"George Paradyne: Paradyne's son."
"No! Do you mean that fellow you asked about? It can't be."
"It is. I knew him, I tell you; and I've been looking at the name on the roll. Your memory must be a bad one, Loftus, not to have recognised the face also."
Loftus drew a deep breath, as if unable to take in the full sense of the words. But he never displayed much surprise at anything.
"I don't suppose I saw the fellow three times in my life," he presently said. "We did not live on the spot, as you did; and it is so long ago."
"What's to be done? He can't be allowed to stay here."
Loftus shrugged his shoulders, French fashion, having no answer at hand. "Brabazon is not aware of who he is, I suppose?"
"Impossible; or he'd never have admitted him. One can overlook some things in a fellow's antecedents; but forgery—that's rather too strong. If the rest of the college chose to tolerate him, you and I and Dick could not."

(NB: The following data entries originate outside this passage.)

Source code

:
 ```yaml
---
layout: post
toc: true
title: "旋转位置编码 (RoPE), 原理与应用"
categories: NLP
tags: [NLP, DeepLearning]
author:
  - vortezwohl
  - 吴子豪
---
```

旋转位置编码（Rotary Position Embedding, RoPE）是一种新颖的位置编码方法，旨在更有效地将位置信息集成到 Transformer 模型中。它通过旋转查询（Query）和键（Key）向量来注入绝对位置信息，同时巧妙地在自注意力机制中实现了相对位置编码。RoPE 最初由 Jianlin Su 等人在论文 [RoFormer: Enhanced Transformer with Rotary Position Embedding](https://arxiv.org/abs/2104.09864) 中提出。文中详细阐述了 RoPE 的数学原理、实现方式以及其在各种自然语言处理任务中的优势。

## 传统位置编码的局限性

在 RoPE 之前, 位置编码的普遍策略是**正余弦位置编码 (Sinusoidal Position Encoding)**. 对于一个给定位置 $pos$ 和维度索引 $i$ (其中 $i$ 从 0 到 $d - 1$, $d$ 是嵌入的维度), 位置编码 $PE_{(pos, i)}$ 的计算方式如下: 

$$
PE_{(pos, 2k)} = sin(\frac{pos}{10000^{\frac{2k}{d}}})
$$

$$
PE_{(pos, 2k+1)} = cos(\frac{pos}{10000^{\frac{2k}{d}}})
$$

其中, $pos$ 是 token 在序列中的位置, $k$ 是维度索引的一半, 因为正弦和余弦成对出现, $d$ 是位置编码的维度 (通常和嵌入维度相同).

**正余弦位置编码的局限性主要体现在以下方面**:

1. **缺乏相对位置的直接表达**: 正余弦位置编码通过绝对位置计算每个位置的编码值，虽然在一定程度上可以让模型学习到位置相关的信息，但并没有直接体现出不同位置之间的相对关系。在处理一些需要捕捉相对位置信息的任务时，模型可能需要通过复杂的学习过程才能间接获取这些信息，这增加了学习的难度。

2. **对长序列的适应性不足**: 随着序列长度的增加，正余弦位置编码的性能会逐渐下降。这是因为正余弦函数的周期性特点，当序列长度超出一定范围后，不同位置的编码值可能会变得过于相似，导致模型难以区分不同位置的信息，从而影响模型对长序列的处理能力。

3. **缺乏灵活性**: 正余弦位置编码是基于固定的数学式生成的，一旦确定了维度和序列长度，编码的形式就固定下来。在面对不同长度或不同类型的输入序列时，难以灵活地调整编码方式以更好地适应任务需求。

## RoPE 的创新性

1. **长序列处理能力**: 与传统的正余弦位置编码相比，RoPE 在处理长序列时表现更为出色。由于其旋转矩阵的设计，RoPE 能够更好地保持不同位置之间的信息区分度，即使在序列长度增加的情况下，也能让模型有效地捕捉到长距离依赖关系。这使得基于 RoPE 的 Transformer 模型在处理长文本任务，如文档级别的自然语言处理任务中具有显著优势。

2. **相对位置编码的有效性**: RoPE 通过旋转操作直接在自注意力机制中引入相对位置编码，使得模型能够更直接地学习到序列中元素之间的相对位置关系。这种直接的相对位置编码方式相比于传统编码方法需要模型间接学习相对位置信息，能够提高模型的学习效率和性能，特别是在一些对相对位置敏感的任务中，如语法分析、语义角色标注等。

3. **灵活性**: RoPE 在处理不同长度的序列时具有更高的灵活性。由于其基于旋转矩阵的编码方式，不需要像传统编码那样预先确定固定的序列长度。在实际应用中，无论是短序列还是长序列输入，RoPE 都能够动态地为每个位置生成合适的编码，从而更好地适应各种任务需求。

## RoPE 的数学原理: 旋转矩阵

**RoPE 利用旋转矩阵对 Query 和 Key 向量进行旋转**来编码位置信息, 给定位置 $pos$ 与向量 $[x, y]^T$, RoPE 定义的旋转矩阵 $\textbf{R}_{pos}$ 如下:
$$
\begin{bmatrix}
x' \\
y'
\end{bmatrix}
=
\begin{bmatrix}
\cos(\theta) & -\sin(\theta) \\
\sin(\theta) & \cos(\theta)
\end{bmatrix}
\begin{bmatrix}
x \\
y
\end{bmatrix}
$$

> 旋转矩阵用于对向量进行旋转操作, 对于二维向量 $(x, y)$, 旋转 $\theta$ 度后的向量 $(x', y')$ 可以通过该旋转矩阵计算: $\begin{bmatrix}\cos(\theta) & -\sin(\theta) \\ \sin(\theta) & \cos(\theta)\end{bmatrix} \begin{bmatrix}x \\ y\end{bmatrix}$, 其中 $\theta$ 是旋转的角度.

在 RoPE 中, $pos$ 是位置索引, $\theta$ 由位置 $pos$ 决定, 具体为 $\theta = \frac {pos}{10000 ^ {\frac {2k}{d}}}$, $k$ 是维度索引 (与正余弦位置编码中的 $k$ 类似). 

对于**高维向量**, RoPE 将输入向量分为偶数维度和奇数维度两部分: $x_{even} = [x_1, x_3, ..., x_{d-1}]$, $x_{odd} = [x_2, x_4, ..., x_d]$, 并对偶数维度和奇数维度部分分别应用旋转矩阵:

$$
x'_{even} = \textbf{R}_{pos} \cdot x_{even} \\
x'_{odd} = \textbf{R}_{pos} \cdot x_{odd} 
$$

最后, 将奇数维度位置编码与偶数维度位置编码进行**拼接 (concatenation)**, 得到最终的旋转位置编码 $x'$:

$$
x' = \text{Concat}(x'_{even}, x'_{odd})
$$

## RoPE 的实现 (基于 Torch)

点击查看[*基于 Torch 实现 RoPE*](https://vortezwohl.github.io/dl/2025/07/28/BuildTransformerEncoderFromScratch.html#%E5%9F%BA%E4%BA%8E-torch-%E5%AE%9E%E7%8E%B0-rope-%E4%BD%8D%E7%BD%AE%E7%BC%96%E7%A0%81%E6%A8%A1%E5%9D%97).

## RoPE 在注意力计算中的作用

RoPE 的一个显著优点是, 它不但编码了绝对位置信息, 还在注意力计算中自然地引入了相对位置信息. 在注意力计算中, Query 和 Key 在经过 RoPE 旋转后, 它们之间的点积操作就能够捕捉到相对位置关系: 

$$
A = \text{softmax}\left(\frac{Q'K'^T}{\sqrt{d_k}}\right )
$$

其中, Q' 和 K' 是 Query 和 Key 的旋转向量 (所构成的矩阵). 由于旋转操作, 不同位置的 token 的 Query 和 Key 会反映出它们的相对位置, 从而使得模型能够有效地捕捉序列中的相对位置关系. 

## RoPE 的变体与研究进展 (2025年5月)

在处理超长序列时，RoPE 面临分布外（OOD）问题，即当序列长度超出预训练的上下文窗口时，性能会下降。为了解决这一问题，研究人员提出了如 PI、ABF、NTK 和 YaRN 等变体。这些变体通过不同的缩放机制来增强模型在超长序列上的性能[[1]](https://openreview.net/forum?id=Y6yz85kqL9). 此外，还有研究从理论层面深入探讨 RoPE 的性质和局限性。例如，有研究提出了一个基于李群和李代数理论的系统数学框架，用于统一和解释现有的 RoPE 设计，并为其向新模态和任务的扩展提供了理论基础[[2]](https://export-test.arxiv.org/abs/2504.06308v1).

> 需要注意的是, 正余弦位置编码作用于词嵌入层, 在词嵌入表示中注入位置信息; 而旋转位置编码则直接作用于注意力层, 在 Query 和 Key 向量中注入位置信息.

Mr. Loftus threw up his condemning nose at the latter addition. Dick, indeed! Dick seemed to be going in for something too bad on his own score, to be fastidious as to the society he kept.
"What's the matter?" inquired one of the first-class boys, Irby, coming up to them from the middle of the quadrangle, and leaning his arms on the cloister wall, to talk face to face.